# Data for review
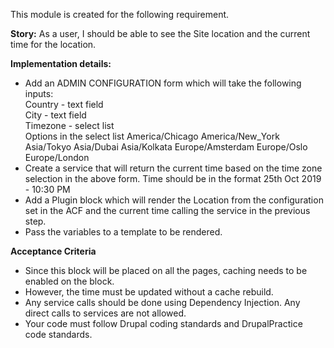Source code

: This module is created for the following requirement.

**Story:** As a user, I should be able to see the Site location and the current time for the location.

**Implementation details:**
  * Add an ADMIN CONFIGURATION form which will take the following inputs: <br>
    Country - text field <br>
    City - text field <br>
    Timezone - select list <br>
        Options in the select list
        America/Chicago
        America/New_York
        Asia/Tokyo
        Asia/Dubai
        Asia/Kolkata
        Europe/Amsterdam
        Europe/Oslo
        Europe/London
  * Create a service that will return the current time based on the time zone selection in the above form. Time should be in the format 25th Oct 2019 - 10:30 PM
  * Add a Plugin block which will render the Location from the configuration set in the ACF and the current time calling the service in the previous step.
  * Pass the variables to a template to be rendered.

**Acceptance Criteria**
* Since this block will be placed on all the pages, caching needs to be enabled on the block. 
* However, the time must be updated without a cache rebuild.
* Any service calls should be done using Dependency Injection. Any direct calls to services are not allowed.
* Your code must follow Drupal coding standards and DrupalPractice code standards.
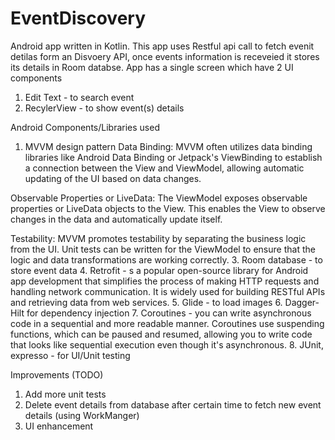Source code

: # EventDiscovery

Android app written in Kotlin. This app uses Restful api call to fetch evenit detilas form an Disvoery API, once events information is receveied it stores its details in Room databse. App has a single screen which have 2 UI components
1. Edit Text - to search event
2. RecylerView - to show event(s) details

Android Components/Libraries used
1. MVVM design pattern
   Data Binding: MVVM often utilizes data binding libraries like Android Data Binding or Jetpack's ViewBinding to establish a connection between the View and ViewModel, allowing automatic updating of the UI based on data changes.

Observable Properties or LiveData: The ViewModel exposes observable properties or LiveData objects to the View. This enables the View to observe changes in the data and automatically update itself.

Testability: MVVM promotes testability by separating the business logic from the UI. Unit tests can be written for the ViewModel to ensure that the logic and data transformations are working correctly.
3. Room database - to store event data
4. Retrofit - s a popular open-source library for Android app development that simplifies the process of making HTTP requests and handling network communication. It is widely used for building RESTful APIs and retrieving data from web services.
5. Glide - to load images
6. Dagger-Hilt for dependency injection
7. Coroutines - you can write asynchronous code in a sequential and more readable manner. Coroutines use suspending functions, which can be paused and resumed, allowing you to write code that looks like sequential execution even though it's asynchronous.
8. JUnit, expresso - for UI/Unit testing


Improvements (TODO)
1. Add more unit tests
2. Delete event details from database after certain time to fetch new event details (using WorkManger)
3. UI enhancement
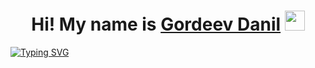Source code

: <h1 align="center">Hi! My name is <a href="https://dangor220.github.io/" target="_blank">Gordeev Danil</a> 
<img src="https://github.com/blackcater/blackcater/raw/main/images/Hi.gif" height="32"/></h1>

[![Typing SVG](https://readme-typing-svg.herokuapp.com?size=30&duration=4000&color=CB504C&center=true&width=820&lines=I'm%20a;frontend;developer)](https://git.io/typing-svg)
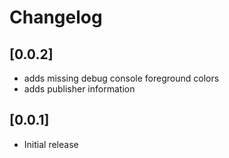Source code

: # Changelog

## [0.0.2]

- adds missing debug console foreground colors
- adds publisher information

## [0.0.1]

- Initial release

==

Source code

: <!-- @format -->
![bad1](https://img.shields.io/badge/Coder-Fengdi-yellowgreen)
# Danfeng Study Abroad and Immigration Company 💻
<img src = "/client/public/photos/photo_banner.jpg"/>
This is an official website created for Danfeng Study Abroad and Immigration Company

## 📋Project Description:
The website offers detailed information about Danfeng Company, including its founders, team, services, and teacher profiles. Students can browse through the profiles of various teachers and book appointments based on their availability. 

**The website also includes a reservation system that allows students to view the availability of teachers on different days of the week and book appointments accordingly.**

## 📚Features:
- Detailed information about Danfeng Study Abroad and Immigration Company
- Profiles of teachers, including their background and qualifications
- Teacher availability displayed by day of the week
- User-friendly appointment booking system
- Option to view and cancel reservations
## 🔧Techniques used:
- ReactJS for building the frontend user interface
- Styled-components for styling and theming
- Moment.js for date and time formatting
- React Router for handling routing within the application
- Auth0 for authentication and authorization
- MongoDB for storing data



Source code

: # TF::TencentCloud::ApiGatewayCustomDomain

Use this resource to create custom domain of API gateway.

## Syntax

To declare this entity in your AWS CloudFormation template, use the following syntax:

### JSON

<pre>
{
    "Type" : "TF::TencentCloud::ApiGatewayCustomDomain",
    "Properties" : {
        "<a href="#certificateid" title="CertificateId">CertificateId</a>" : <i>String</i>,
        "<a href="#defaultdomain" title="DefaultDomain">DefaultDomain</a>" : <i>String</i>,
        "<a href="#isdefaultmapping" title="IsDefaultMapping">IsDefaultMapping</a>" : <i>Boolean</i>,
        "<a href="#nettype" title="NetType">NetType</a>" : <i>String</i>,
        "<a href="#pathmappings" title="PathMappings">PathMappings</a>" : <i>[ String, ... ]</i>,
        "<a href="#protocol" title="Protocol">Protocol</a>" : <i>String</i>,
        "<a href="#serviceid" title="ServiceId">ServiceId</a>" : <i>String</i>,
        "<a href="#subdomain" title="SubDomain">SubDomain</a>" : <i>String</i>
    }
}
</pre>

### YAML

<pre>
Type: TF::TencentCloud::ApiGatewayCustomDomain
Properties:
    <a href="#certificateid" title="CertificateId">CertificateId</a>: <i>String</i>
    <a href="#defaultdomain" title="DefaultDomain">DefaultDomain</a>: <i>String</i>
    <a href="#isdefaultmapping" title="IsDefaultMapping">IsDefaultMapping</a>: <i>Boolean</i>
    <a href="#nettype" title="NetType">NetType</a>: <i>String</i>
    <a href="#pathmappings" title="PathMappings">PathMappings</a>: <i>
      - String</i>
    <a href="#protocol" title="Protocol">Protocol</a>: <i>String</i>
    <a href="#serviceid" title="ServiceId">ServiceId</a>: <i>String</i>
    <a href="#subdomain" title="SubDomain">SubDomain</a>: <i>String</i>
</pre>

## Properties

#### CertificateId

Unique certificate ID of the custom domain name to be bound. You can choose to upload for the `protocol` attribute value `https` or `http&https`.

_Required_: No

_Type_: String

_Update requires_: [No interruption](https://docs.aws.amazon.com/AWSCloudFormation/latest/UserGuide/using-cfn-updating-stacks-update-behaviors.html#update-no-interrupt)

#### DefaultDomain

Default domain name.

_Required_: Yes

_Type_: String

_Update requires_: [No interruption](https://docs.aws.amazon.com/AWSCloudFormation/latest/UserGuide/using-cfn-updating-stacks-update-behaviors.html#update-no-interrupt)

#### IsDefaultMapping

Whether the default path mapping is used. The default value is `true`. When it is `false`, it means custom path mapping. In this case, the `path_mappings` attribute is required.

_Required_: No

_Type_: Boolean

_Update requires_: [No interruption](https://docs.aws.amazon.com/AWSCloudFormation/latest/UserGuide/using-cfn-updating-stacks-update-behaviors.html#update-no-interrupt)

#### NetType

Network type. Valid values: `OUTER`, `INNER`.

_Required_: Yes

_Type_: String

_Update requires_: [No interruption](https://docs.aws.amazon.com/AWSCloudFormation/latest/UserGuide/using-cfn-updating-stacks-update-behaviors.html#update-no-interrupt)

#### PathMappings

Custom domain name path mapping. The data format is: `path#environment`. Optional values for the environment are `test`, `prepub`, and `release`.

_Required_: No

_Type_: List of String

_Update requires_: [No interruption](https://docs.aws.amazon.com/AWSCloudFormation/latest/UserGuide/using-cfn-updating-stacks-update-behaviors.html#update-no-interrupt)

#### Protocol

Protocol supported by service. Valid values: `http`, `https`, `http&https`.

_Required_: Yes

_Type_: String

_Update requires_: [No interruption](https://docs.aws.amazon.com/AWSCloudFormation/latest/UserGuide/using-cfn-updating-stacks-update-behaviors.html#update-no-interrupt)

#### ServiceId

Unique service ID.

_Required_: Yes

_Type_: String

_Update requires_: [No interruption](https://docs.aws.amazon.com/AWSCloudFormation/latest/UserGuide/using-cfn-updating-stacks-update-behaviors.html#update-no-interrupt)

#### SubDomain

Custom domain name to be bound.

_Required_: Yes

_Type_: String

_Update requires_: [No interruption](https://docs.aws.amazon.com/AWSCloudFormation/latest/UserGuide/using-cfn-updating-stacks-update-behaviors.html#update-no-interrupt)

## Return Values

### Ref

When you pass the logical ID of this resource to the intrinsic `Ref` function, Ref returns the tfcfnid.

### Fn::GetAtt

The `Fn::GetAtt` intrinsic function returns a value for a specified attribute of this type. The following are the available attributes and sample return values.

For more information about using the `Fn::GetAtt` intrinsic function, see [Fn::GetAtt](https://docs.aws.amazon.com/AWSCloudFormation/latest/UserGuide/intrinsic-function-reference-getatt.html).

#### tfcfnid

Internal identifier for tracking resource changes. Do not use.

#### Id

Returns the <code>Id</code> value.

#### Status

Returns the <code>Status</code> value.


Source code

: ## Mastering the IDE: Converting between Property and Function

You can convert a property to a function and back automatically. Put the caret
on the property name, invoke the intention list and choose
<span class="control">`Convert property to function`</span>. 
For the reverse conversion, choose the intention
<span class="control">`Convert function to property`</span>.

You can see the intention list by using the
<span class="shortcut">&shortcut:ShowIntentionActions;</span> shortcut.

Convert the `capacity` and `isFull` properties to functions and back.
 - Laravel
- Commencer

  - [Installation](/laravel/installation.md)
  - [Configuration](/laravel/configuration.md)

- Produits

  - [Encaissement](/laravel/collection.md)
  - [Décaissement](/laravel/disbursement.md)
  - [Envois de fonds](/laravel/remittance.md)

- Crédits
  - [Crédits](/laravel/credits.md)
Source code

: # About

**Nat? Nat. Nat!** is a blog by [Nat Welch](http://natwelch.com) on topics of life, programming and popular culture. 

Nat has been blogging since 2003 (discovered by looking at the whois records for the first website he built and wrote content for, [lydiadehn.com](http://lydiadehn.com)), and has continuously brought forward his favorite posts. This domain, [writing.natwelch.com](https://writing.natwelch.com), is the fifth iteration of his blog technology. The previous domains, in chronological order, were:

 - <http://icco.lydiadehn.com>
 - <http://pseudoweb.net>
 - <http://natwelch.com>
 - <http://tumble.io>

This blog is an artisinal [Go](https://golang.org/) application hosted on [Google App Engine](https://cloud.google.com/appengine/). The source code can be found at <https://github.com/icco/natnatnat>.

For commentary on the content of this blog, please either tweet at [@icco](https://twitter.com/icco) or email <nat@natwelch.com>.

# What the task requires
Out of the entries, report each line that contains the word "application".

# Answer to this problem
- React Router for handling routing within the application
This blog is an artisinal [Go](https://golang.org/) application hosted on [Google App Engine](https://cloud.google.com/appengine/). The source code can be found at <https://github.com/icco/natnatnat>.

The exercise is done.